Wer sich als erpressbar erweist...

Es herrscht erstaunliches Schweigen in Berlin zu Erdogans Angriff, obwohl der vor allem auf Deutschland zielt. Hierher streben nicht nur die meisten der jungen Männer, die sich derzeit an Griechenlands Grenzen ihren Eintritt erzwingen wollen, aus deutschen Steuergeldkassen kommt auch ein Großteil des Geldes, mit dem sich Erdogan seine Grenzwacht hat bezahlen lassen.

Vielleicht hört man aus Berlin so wenig, weil die deutschen Politiker überrascht sind. Vielleicht hatten sie tatsächlich an eine unverbrüchliche Vertragstreue des Machthabers in Ankara geglaubt. Zudem – das kann man verstehen – gefällt den politischen Verantwortungsträgern keine der nun möglichen Handlungsoptionen.

Was können sie tun? Sie könnten die Grenzwächter im Südosten Europas zur Seite springen und sie politisch, finanziell und vielleicht auch praktisch mit Ausrüstung und Personal unterstützen. Das wäre ein eklatanter Bruch mit der Politik der Vergangenheit. Eine Zäsur, die diese Bundesregierung in Sachen Zuwanderungspolitik immer vermeiden wollte.

Die Herrscherinnen und Herrscher über die Steuermilliarden könnten flugs einen neuen Preis für die Beendigung der Grenzöffnung aushandeln und diesen der Türkei umgehend in die Kriegskasse zahlen. Vielleicht gibt’s noch das eine oder andere Zugeständnis obendrauf. Viel Zeit wäre damit aber nicht erkauft, denn – wie im richtigen Leben – wer sich als erpressbar erweist, bekommt es mit immer neuen Forderungen zu tun. Die dritte Option scheint im Moment leider die Wahrscheinlichste: Die Südosteuropäer bekommen keine Unterstützung, können die Grenzen nicht geschlossen halten und winken die Zuwanderer irgendwann dahin durch, wo sie hinwollen. 2015 wäre wieder da, doch all die hochmoralischen Debatten würden dann in schrilleren Tönen geführt als damals. Man mag sich die weitere politische Klimaverschärfung eigentlich gar nicht vorstellen.

 

Verantwortung, vor der sich die deutschen Politiker drücken

Vielleicht hilft ja noch eine europäische Politik um Deutschland herum. Immerhin hatte 2016 der damalige österreichische Außenminister Sebastian Kurz eine Grenzschließungs-Koalition der Willigen in Europas Südosten zusammenbekommen – wie es heißt, unter Missbilligung der deutschen Kanzlerin. Vielleicht übernehmen ja wieder andere die politische Verantwortung, vor der sich die deutschen Politiker drücken.

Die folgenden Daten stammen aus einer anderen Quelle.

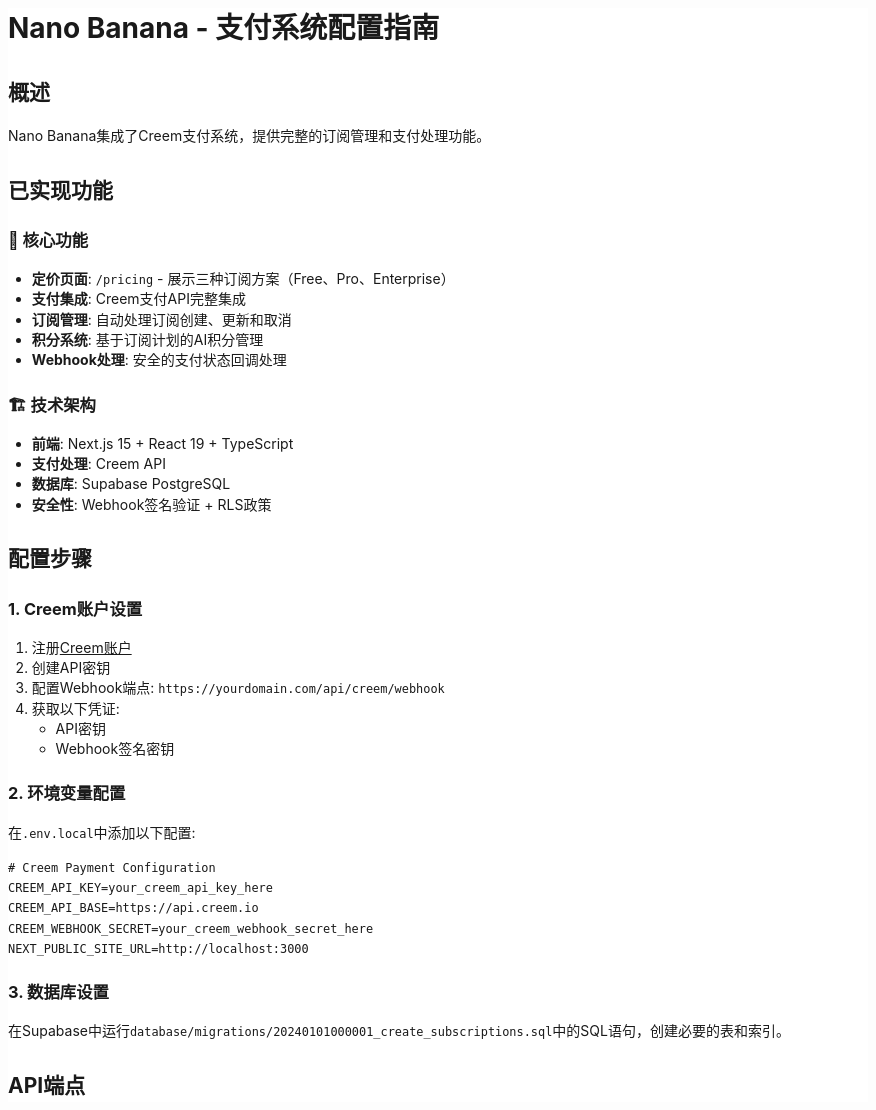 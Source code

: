 # Nano Banana - 支付系统配置指南

## 概述

Nano Banana集成了Creem支付系统，提供完整的订阅管理和支付处理功能。

## 已实现功能

### 🎯 核心功能
- **定价页面**: `/pricing` - 展示三种订阅方案（Free、Pro、Enterprise）
- **支付集成**: Creem支付API完整集成
- **订阅管理**: 自动处理订阅创建、更新和取消
- **积分系统**: 基于订阅计划的AI积分管理
- **Webhook处理**: 安全的支付状态回调处理

### 🏗️ 技术架构
- **前端**: Next.js 15 + React 19 + TypeScript
- **支付处理**: Creem API
- **数据库**: Supabase PostgreSQL
- **安全性**: Webhook签名验证 + RLS政策

## 配置步骤

### 1. Creem账户设置

1. 注册[Creem账户](https://creem.io)
2. 创建API密钥
3. 配置Webhook端点: `https://yourdomain.com/api/creem/webhook`
4. 获取以下凭证:
   - API密钥
   - Webhook签名密钥

### 2. 环境变量配置

在`.env.local`中添加以下配置:

```env
# Creem Payment Configuration
CREEM_API_KEY=your_creem_api_key_here
CREEM_API_BASE=https://api.creem.io
CREEM_WEBHOOK_SECRET=your_creem_webhook_secret_here
NEXT_PUBLIC_SITE_URL=http://localhost:3000
```

### 3. 数据库设置

在Supabase中运行`database/migrations/20240101000001_create_subscriptions.sql`中的SQL语句，创建必要的表和索引。

## API端点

Aber es geht ja nicht nur um die Zuwanderung. Es geht ja auch um das deutsche Verhältnis zum türkischen Machthaber Erdogan. Bislang hielt sich die deutsche Politik damit zurück, den Herrscher in Ankara allzu deutlich zu kritisieren. Als türkische Soldaten bei Gefechten mit syrischen Regierungstruppen auf syrischem Staatsgebiet getötet wurden, twitterte Außenminister Heiko Maas (SPD):

„Wir verurteilen die fortgesetzten Angriffe des syrischen Regimes und seiner russischen Verbündeten im Norden Syriens. Unser Mitgefühl gilt unseren türkischen Partnern.“

Es gibt gute Gründe, syrisch-russische Luftangriffe auf zivile Ziele in Idlib zu verurteilen. Aber warum sind Erdogans Truppen in diesem Krieg unsere Partner? Die türkische Armee ist ohne völkerrechtliche Legitimation in Syrien einmarschiert. Hätte das nicht auch eine Verurteilung des deutschen Außenministers verdient?

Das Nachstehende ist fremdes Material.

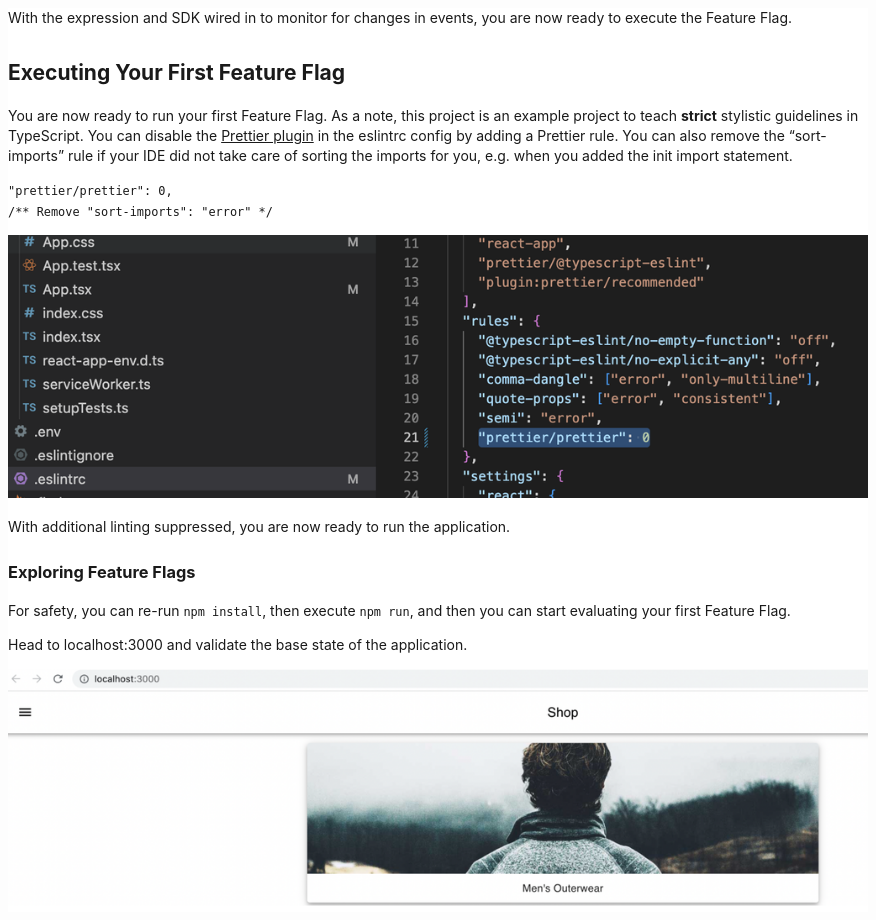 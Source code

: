 With the expression and SDK wired in to monitor for changes in events, you are now ready to execute the Feature Flag.

## Executing Your First Feature Flag
You are now ready to run your first Feature Flag. As a note, this project is an example project to teach **strict** stylistic guidelines in TypeScript. You can disable the [Prettier plugin](https://prettier.io/docs/en/plugins.html) in the eslintrc config by adding a Prettier rule. You can also remove the “sort-imports” rule if your IDE did not take care of sorting the imports for you, e.g. when you added the init import statement. 

```
"prettier/prettier": 0,
/** Remove "sort-imports": "error" */
```
![Linting Rules](static/estlint.png)

With additional linting suppressed, you are now ready to run the application. 

### Exploring Feature Flags
For safety, you can re-run `npm install`, then execute `npm run`, and then you can start evaluating your first Feature Flag.

Head to localhost:3000 and validate the base state of the application.

![No FF](static/vanilla_state.png)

Mit dem erpresserischen Angriff auf Europa unter Missbrauch der Hoffnungen hunderttausender Migranten hat Erdogan nun ja wohl deutlich gezeigt, dass er und seine Regierung nicht zu „unseren türkischen Partnern“ gehören sollte. Mag die Türkei formell auch immer noch NATO-Partner sein – Erdogans vertragsbrüchige Entscheidung, die er am Samstagmorgen verkündet hat, war ein feindseliger Akt. Wenigstens zu dem offenen Wort, dass sich das Erdogan-Regime bei aller Liebe zur Türkei als Partner grundsätzlich disqualifiziert hat, könnte doch sogar diese Bundesregierung in der Lage sein, oder? Ansonsten können die Deutschen derzeit offenbar nur hoffen, dass andere Regierungen die Leerstellen deutscher Außenpolitik gut zu füllen vermögen.